Paul Dotey, who recently joined The Philanthropist as an illustrator, has worked in publishing design for more than a decade, creating maps, books and illustrations for clients in Canada and around the globe. Dotey’s clients include Starbucks Coffee, The Globe and Mail, and the Drake General Store. Working from his studio in downtown Toronto, he’s currently drawing whatever he’s been asked.
Tell us a bit about yourself: I’m an illustrator who has been working in the publishing industry for about 15 years. I’ve always drawn since I was young, so becoming an illustrator was a natural profession for me, but I’ve had to learn how to become my own boss, which hasn’t always come naturally.
Describe your desk/workspace: My desk is actually two desks: a computer table with a tablet and scanner, and a drafting table with my pencils and pens in vintage jars. I like a little messy chaos; keeping things at hand is important.

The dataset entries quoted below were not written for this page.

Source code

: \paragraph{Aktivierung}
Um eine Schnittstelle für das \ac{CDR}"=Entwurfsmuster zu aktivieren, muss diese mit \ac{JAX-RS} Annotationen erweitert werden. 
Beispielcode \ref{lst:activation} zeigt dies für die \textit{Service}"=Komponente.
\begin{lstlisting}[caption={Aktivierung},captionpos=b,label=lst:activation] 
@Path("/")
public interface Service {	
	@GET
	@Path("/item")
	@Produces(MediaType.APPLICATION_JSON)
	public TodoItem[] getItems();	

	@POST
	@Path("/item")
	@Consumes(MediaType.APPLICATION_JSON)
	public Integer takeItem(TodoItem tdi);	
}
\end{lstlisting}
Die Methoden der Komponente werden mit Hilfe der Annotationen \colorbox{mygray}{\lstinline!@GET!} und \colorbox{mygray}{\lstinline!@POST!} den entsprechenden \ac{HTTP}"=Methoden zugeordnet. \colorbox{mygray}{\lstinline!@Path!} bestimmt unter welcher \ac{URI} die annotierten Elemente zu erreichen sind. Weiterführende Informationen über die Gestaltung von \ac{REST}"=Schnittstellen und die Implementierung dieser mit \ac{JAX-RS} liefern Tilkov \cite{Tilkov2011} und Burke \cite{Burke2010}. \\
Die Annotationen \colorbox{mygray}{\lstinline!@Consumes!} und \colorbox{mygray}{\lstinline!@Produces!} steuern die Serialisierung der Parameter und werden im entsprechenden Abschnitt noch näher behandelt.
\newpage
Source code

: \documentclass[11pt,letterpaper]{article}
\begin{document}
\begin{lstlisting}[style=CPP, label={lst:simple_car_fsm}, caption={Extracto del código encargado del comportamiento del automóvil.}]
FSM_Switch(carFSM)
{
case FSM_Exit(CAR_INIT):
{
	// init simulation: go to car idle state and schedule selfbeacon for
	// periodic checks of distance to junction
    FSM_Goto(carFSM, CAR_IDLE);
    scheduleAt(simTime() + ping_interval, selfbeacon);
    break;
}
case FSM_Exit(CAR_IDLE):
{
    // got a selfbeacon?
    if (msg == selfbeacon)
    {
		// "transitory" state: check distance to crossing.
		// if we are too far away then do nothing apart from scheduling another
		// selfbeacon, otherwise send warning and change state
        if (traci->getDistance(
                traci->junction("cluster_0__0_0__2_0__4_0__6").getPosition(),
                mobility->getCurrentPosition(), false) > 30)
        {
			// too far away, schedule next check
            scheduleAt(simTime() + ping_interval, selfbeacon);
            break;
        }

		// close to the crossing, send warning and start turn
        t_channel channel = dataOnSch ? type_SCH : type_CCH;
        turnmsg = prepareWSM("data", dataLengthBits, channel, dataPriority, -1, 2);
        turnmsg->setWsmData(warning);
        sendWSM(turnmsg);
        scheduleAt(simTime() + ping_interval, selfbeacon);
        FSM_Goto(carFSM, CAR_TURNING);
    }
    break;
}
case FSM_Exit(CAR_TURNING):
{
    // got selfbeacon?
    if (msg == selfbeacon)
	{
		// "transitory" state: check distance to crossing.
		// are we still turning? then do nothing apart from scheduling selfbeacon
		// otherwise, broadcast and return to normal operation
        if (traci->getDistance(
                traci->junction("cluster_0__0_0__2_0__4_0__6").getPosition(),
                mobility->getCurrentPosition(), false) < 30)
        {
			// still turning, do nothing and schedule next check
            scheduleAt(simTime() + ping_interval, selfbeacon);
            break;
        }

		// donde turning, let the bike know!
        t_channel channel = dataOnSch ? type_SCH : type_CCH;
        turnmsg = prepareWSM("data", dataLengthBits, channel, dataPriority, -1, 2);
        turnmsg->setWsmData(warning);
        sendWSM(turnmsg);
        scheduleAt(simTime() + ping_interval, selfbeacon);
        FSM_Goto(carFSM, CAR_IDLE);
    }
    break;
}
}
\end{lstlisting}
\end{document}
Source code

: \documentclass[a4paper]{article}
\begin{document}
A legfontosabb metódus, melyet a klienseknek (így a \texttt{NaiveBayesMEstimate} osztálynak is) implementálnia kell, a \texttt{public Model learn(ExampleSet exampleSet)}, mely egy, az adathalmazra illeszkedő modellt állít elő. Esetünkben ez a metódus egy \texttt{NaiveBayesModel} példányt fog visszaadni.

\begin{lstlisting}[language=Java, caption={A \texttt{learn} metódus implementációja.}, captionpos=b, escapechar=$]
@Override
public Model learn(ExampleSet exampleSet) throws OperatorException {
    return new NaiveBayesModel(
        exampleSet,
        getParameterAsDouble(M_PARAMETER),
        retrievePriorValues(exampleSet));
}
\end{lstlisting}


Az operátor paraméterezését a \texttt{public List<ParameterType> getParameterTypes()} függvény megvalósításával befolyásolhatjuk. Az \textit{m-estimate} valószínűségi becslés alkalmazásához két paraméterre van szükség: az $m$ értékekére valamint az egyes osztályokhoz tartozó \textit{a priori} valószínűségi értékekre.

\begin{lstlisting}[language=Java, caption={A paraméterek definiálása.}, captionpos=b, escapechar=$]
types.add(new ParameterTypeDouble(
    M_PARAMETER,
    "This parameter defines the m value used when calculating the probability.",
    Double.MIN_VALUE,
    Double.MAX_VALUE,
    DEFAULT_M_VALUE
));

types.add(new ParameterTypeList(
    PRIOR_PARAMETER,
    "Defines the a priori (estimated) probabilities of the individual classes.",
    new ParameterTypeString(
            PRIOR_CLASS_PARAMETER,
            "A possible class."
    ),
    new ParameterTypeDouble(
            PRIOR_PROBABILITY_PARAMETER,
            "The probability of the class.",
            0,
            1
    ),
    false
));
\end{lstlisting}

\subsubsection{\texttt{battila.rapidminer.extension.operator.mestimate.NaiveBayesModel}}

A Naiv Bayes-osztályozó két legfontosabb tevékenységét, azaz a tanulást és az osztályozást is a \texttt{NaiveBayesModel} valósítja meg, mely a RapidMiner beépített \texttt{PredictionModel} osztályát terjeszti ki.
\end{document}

What are you reading or following that has expanded your understanding of the non-profit sector? In the past few years I’ve been reading more about the Truth and Reconciliation Commission. So much of the work that young people have been doing in their communities has been about looking at the future as well as the past. Helping youth work with their elders has been really inspiring.
What do you think our sector needs to be thinking about? I think that the non-profit sector can benefit from looking at mentorship across the generations. A lot of people tend to silo themselves in working with their own cohort; it can be a real benefit to know how older and younger people face the same challenge.